Они просидели в тишине четыре ночи – молодой священник старался держать глаза открытыми и не смотреть на белый перекошенный лик еретика у своего плеча. Старый священник предупредил его о требованиях ночи – он заверил ученика, что это испытание силы и веры. Молодой человек дрожал в лунном свете, стараясь не пялиться на аномалию под боком, и никак не мог решить, о чем именно говорил отец Лютхен: о поимке Былых или о самом зловредном страже.
На пятую ночь ожидания молодой священник заметил движение между деревьями и поспешил рассказать Сидрусу и Лютхену, которые быстро направились на двор, чтобы взяться за нитку.
Через миг у протертой расщелины в стене раздался тихий скрежет, послышался шорох от проникновения. Они прождали десять минут, и тогда – очень аккуратно – хранитель потянул за нитку.
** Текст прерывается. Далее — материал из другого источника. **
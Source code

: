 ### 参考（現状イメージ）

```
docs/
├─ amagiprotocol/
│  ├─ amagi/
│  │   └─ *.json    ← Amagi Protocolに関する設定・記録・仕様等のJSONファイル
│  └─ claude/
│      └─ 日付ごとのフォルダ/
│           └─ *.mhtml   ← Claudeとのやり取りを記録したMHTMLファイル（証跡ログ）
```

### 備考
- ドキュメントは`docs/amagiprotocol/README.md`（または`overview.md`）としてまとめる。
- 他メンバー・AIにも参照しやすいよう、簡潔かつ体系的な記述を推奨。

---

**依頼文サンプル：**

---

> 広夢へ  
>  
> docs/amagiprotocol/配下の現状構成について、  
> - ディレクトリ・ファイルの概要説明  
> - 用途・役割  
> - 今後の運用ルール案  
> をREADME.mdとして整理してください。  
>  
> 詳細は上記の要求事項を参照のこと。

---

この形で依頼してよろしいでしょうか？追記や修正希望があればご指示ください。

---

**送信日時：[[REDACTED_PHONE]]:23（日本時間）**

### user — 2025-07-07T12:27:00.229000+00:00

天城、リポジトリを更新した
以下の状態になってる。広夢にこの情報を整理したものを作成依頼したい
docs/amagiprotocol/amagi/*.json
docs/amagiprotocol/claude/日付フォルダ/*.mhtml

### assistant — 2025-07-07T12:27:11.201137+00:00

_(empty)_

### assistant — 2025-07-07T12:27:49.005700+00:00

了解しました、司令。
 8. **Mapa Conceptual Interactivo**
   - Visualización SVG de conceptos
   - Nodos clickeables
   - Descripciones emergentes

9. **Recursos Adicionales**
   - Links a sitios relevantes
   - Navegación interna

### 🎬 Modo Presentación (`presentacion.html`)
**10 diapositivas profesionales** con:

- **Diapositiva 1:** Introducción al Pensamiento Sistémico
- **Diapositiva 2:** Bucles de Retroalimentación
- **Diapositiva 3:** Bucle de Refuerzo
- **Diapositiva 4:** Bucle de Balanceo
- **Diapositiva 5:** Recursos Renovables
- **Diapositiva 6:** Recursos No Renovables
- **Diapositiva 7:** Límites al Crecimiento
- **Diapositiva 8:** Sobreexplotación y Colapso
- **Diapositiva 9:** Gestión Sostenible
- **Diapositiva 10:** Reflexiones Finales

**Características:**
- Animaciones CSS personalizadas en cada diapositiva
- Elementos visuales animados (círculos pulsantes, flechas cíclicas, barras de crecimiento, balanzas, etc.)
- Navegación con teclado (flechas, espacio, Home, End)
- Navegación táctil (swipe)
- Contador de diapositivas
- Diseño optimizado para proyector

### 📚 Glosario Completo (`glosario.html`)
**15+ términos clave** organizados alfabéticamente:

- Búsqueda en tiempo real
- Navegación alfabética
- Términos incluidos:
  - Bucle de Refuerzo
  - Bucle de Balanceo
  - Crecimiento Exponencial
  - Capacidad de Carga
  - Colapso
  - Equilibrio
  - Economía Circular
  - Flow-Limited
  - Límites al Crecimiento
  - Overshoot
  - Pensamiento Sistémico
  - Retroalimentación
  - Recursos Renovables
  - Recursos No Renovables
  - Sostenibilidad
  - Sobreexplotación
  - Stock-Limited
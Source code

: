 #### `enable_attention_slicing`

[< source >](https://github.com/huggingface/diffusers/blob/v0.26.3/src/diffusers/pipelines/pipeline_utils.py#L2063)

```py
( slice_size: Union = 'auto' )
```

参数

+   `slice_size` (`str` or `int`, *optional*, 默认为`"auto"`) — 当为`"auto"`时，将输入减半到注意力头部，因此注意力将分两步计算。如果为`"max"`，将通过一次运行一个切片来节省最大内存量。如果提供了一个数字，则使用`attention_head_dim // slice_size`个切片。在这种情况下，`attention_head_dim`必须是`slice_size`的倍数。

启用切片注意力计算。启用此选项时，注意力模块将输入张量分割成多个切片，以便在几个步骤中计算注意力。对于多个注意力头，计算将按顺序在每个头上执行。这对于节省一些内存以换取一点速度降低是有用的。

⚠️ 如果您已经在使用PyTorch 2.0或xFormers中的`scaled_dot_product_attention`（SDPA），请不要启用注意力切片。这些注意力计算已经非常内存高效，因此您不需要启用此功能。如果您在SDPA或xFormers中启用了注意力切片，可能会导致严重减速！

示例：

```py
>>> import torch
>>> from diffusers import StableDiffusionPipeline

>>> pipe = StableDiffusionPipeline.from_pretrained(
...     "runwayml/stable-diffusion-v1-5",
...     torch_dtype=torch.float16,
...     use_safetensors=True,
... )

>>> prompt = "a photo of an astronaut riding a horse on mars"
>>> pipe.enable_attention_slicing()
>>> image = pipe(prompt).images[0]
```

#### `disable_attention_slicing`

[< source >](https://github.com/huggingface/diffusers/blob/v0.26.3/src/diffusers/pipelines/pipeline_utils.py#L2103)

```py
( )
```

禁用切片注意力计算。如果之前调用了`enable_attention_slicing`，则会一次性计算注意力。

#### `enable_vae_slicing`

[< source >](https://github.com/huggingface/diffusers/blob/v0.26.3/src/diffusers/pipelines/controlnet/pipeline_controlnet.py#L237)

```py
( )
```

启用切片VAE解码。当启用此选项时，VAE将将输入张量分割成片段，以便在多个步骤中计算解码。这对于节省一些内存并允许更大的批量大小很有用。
После паузы и небольшого усилия деревянная панель с висящей картиной повернулась лицом наружу. В деревянном строении тут же раздался шелест, словно животные бежали через лес в грозу. Через некоторое время все утихло. Трое мужчин задержали дыхание: снаружи послышалось слабое движение, и они верно рассудили, что Былые где-то рядом. Картина слегка покачивалась под прикосновениями недоступной взору силы. Лютхен кивнул Сидрусу, тот снова дернул за нитку. Панель повернулась вокруг своей оси, картина снова заглянула в часовню. Шорох стал неистовым, но без полого резонанса веса или размера. Он удалился от трех человек, когда его источники вернулись внутрь церкви. Процесс повторялся весь следующий час. В какой-то момент, когда эфирные существа снова оказались внутри, молодой священник начал хихикать. Лютхен строго цыкнул на него.